Correlated subqueries - Amazon Redshift
Services or capabilities described in Amazon Web Services documentation might vary by Region. To see the differences applicable to the China Regions, see Getting Started with Amazon Web Services in China (PDF).

Correlated subqueries

The following example contains a correlated subquery in the WHERE clause; this kind of subquery contains one or more correlations between its columns and the columns produced by the outer query. In this case, the correlation is where s.listid=l.listid. For each row that the outer query produces, the subquery is run to qualify or disqualify the row.
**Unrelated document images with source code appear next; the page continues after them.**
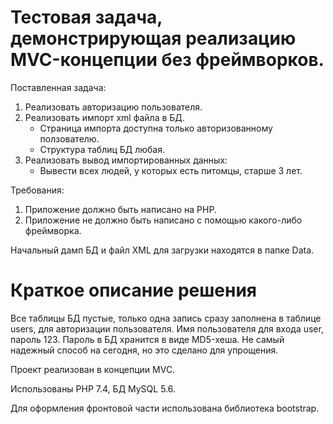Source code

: # Тестовая задача, демонстрирующая реализацию MVC-концепции без фреймворков.

Поставленная задача:
1. Реализовать авторизацию пользователя.
2. Реализовать импорт xml файла в БД.
	- Страница импорта доступна только авторизованному ползователю.
	- Структура таблиц БД любая.
3. Реализовать вывод импортированных данных:
	- Вывести всех людей, у которых есть питомцы, старше 3 лет. 

Требования:
1. Приложение должно быть написано на PHP.
2. Приложение не должно быть написано с помощью какого-либо фреймворка.

Начальный дамп БД и файл XML для загрузки находятся в папке Data.

# Краткое описание решения

Все таблицы БД пустые, только одна запись сразу заполнена в таблице users, для авторизации пользователя.
Имя пользователя для входа user, пароль 123. 
Пароль в БД хранится в виде MD5-хеша. Не самый надежный способ на сегодня, но это сделано для упрощения.
 
Проект реализован в концепции MVC. 

Использованы PHP 7.4, БД MySQL 5.6.

Для оформления фронтовой части использована библиотека bootstrap.
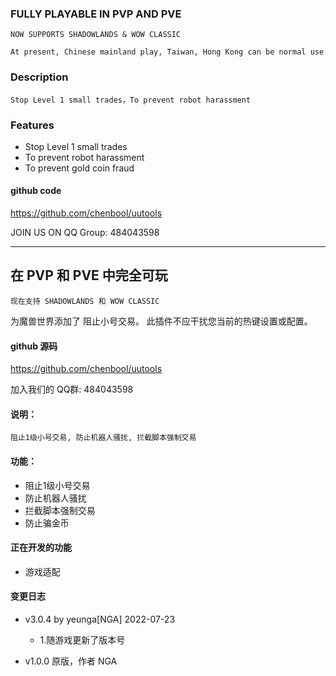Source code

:
### FULLY PLAYABLE IN PVP AND PVE

`NOW SUPPORTS SHADOWLANDS & WOW CLASSIC`

`At present, Chinese mainland play, Taiwan, Hong Kong can be normal use`

### Description
`Stop Level 1 small trades，To prevent robot harassment`


### Features
- Stop Level 1 small trades
- To prevent robot harassment
- To prevent gold coin fraud


#### github code
https://github.com/chenbool/uutools


JOIN US ON QQ Group: 484043598



---


## **在 PVP 和 PVE 中完全可玩**

`现在支持 SHADOWLANDS 和 WOW CLASSIC`

为魔兽世界添加了 阻止小号交易。
此插件不应干扰您当前的热键设置或配置。

#### github 源码
https://github.com/chenbool/uutools

加入我们的 QQ群: 484043598

#### 说明：
`阻止1级小号交易, 防止机器人骚扰, 拦截脚本强制交易`

#### 功能：
- 阻止1级小号交易
- 防止机器人骚扰
- 拦截脚本强制交易
- 防止骗金币


#### 正在开发的功能
- 游戏适配

#### 变更日志
- v3.0.4 by yeunga[NGA] 2022-07-23
    * 1.随游戏更新了版本号
    
- v1.0.0 原版，作者 NGA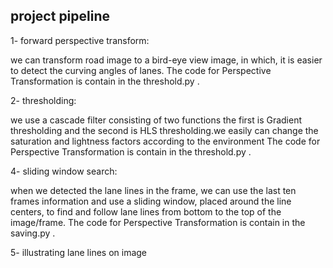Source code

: 

## project pipeline 

1- forward perspective transform:

we can transform road image to a bird-eye view image, in which, it is easier to detect the curving angles of lanes. 
The code for Perspective Transformation is contain in the threshold.py . 

2- thresholding:
 
 we use a cascade filter consisting of two functions the first is Gradient thresholding and the second is HLS thresholding.we easily can change the saturation and lightness factors according to the environment 
The code for Perspective Transformation is contain in the threshold.py . 

4- sliding window search: 

when we detected the lane lines in the frame, we can use the last ten frames information and use a sliding window, placed around the line centers, to find and follow lane lines from bottom to the top of the image/frame.
The code for Perspective Transformation is contain in the saving.py . 

 
5- illustrating lane lines on image




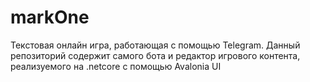 # markOne
Текстовая онлайн игра, работающая с помощью Telegram. Данный репозиторий содержит самого бота и редактор игрового контента, реализуемого на .netcore с помощью Avalonia UI
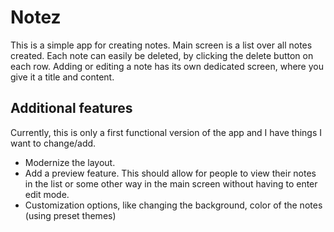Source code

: # Notez
This is a simple app for creating notes.
Main screen is a list over all notes created.
Each note can easily be deleted, by clicking
the delete button on each row.
Adding or editing a note has its own dedicated
screen, where you give it a title and content.

## Additional features
Currently, this is only a first functional version
of the app and I have things I want to change/add.
- Modernize the layout.
- Add a preview feature. This should allow for people to view their notes in the list or some other way in the main screen without having to enter edit mode.
- Customization options, like changing the background, color of the notes (using preset themes)
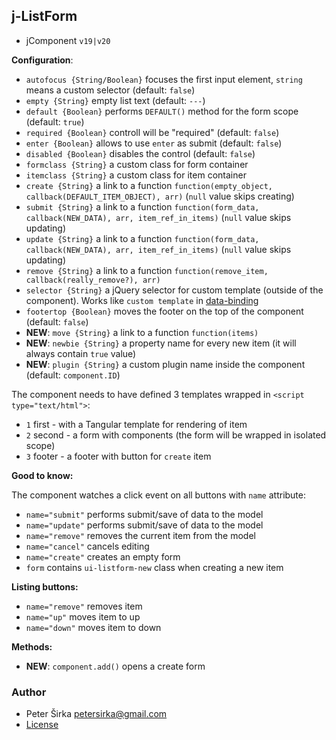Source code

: ## j-ListForm

- jComponent `v19|v20`

__Configuration__:

- `autofocus {String/Boolean}` focuses the first input element, `string` means a custom selector (default: `false`)
- `empty {String}` empty list text (default: `---`)
- `default {Boolean}` performs `DEFAULT()` method for the form scope (default: `true`)
- `required {Boolean}` controll will be "required" (default: `false`)
- `enter {Boolean}` allows to use `enter` as submit (default: `false`)
- `disabled {Boolean}` disables the control (default: `false`)
- `formclass {String}` a custom class for form container
- `itemclass {String}` a custom class for item container
- `create {String}` a link to a function `function(empty_object, callback(DEFAULT_ITEM_OBJECT), arr)` (`null` value skips creating)
- `submit {String}` a link to a function `function(form_data, callback(NEW_DATA), arr, item_ref_in_items)` (`null` value skips updating)
- `update {String}` a link to a function `function(form_data, callback(NEW_DATA), arr, item_ref_in_items)` (`null` value skips updating)
- `remove {String}` a link to a function `function(remove_item, callback(really_remove?), arr)`
- `selector {String}` a jQuery selector for custom template (outside of the component). Works like `custom template` in [data-binding](https://wiki.totaljs.com/jcomponent/08-data-binding/)
- `footertop {Boolean}` moves the footer on the top of the component (default: `false`)
- __NEW__: `move {String}` a link to a function `function(items)`
- __NEW__: `newbie {String}` a property name for every new item (it will always contain `true` value)
- __NEW__: `plugin {String}` a custom plugin name inside the component (default: `component.ID`)

The component needs to have defined 3 templates wrapped in `<script type="text/html">`:

- `1` first - with a Tangular template for rendering of item
- `2` second - a form with components (the form will be wrapped in isolated scope)
- `3` footer - a footer with button for `create` item

__Good to know:__

The component watches a click event on all buttons with `name` attribute:

- `name="submit"` performs submit/save of data to the model
- `name="update"` performs submit/save of data to the model
- `name="remove"` removes the current item from the model
- `name="cancel"` cancels editing
- `name="create"` creates an empty form
- `form` contains `ui-listform-new` class when creating a new item

__Listing buttons:__

- `name="remove"` removes item
- `name="up"` moves item to up
- `name="down"` moves item to down

__Methods:__

- __NEW__: `component.add()` opens a create form

### Author

- Peter Širka <petersirka@gmail.com>
- [License](https://www.totaljs.com/license/)
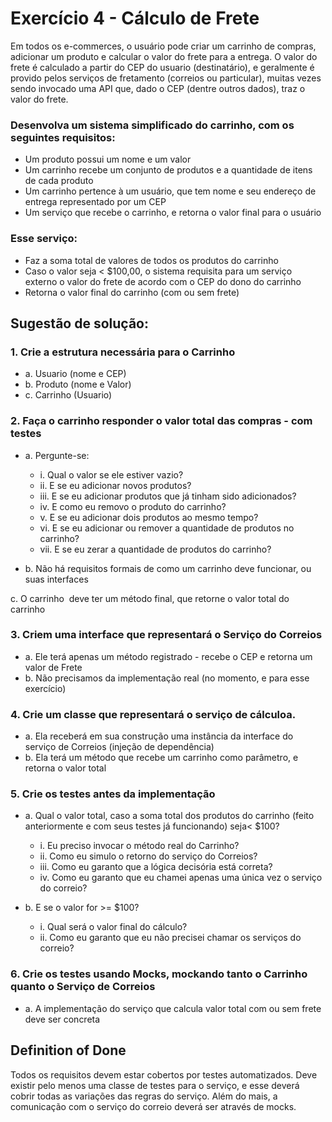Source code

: # Exercício 4 - Cálculo de Frete

Em todos os e-commerces, o usuário pode criar um carrinho de compras, adicionar um produto
e calcular o valor do frete para a entrega.
O valor do frete é calculado a partir do CEP do usuario (destinatário), e geralmente é provido
pelos serviços de fretamento (correios ou particular), muitas vezes sendo invocado uma API
que, dado o CEP (dentre outros dados), traz o valor do frete.

### Desenvolva um sistema simplificado do carrinho, com os seguintes requisitos:
- Um produto possui um nome e um valor
- Um carrinho recebe um conjunto de produtos e a quantidade de itens de cada produto
- Um carrinho pertence à um usuário, que tem nome e seu endereço de entrega representado por um CEP
- Um serviço que recebe o carrinho, e retorna o valor final para o usuário

### Esse serviço:
- Faz a soma total de valores de todos os produtos do carrinho
- Caso o valor seja < $100,00, o sistema requisita para um serviço externo o valor do frete de acordo com o CEP do dono do carrinho
- Retorna o valor final do carrinho (com ou sem frete)

## Sugestão de solução:
### 1. Crie a estrutura necessária para o Carrinho
- a. Usuario (nome e CEP)
- b. Produto (nome e Valor)
- c. Carrinho (Usuario)

### 2. Faça o carrinho responder o valor total das compras - com testes
- a. Pergunte-se:
  - i. Qual o valor se ele estiver vazio?
  - ii. E se eu adicionar novos produtos?
  - iii. E se eu adicionar produtos que já tinham sido adicionados?
  - iv. E como eu removo o produto do carrinho?
  - v. E se eu adicionar dois produtos ao mesmo tempo?
  - vi. E se eu adicionar ou remover a quantidade de produtos no carrinho?
  - vii. E se eu zerar a quantidade de produtos do carrinho?

- b. Não há requisitos formais de como um carrinho deve funcionar, ou suas
interfaces

c. O carrinho ​ deve​ ter um método final, que retorne o valor total do carrinho

### 3. Criem uma interface que representará o Serviço do Correios
- a. Ele terá apenas um método registrado - recebe o CEP e retorna um valor de
Frete
- b. Não precisamos da implementação real (no momento, e para esse exercício)

### 4. Crie um classe que representará o serviço de cálculoa. 
- a. Ela receberá em sua construção uma instância da interface do serviço de Correios (injeção de dependência)
- b. Ela terá um método que recebe um carrinho como parâmetro, e retorna o valor
total

### 5. Crie os testes antes da implementação
- a. Qual o valor total, caso a soma total dos produtos do carrinho (feito
anteriormente e com seus testes já funcionando) seja< $100?
  - i. Eu preciso invocar o método real do Carrinho?
  - ii. Como eu simulo o retorno do serviço do Correios?
  - iii. Como eu garanto que a lógica decisória está correta?
  - iv. Como eu garanto que eu chamei apenas uma única vez o serviço do
correio?

- b. E se o valor for >= $100?
  - i. Qual será o valor final do cálculo?
  - ii. Como eu garanto que eu não precisei chamar os serviços do correio?

### 6. Crie os testes usando Mocks, mockando tanto o Carrinho quanto o Serviço de Correios
- a. A implementação do serviço que calcula valor total com ou sem frete deve ser
concreta

## Definition of Done
Todos os requisitos devem estar cobertos por testes automatizados. Deve existir pelo menos uma classe de testes para o serviço, e esse deverá cobrir todas as variações das regras do serviço. Além do mais, a comunicação com o serviço do correio deverá ser através de mocks.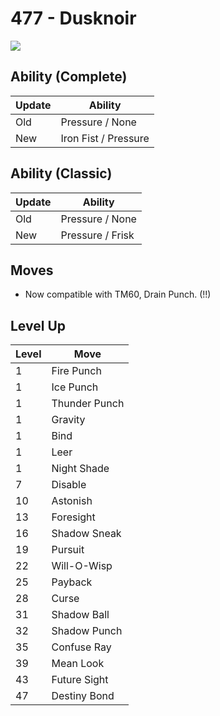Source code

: # 477 - Dusknoir
![][477]

## Ability (Complete)

Update | Ability
---    | ---
Old    | Pressure / None
New    | Iron Fist / Pressure

## Ability (Classic)

Update | Ability
---    | ---
Old    | Pressure / None
New    | Pressure / Frisk

## Moves

 - Now compatible with TM60, Drain Punch. (!!)

## Level Up

Level | Move
---   | ---
  1   | Fire Punch
  1   | Ice Punch
  1   | Thunder Punch
  1   | Gravity
  1   | Bind
  1   | Leer
  1   | Night Shade
  7   | Disable
 10   | Astonish
 13   | Foresight
 16   | Shadow Sneak
 19   | Pursuit
 22   | Will-O-Wisp
 25   | Payback
 28   | Curse
 31   | Shadow Ball
 32   | Shadow Punch
 35   | Confuse Ray
 39   | Mean Look
 43   | Future Sight
 47   | Destiny Bond



[477]: /img/pokemon/477.png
select salesid, listid, sum(pricepaid) from sales s where qtysold= (select max(numtickets) from listing l where s.listid=l.listid) group by 1,2 order by 1,2 limit 5; salesid | listid | sum --------+--------+---------- 27 | 28 | 111.00 81 | 103 | 181.00 142 | 149 | 240.00 146 | 152 | 231.00 194 | 210 | 144.00 (5 rows)

Correlated subquery patterns that are not supported

The query planner uses a query rewrite method called subquery decorrelation to optimize several patterns of correlated subqueries for execution in an MPP environment. A few types of correlated subqueries follow patterns that Amazon Redshift can't decorrelate and doesn't support. Queries that contain the following correlation references return errors:

  • Correlation references that skip a query block, also known as "skip-level correlation references." For example, in the following query, the block containing the correlation reference and the skipped block are connected by a NOT EXISTS predicate:

    select event.eventname from event where not exists (select * from listing where not exists (select * from sales where event.eventid=sales.eventid));

    The skipped block in this case is the subquery against the LISTING table. The correlation reference correlates the EVENT and SALES tables.

  • Correlation references from a subquery that is part of an ON clause in an outer query:

    select * from category left join event on category.catid=event.catid and eventid = (select max(eventid) from sales where sales.eventid=event.eventid);

    The ON clause contains a correlation reference from SALES in the subquery to EVENT in the outer query.

  • Null-sensitive correlation references to an Amazon Redshift system table. For example:

    select attrelid from stv_locks sl, pg_attribute where sl.table_id=pg_attribute.attrelid and 1 not in (select 1 from pg_opclass where sl.lock_owner = opcowner);
  • Correlation references from within a subquery that contains a window function.

    select listid, qtysold from sales s where qtysold not in (select sum(numtickets) over() from listing l where s.listid=l.listid);
  • References in a GROUP BY column to the results of a correlated subquery. For example:

    select listing.listid, (select count (sales.listid) from sales where sales.listid=listing.listid) as list from listing group by list, listing.listid;
  • Correlation references from a subquery with an aggregate function and a GROUP BY clause, connected to the outer query by an IN predicate. (This restriction doesn't apply to MIN and MAX aggregate functions.) For example:

    select * from listing where listid in (select sum(qtysold) from sales where numtickets>4 group by salesid);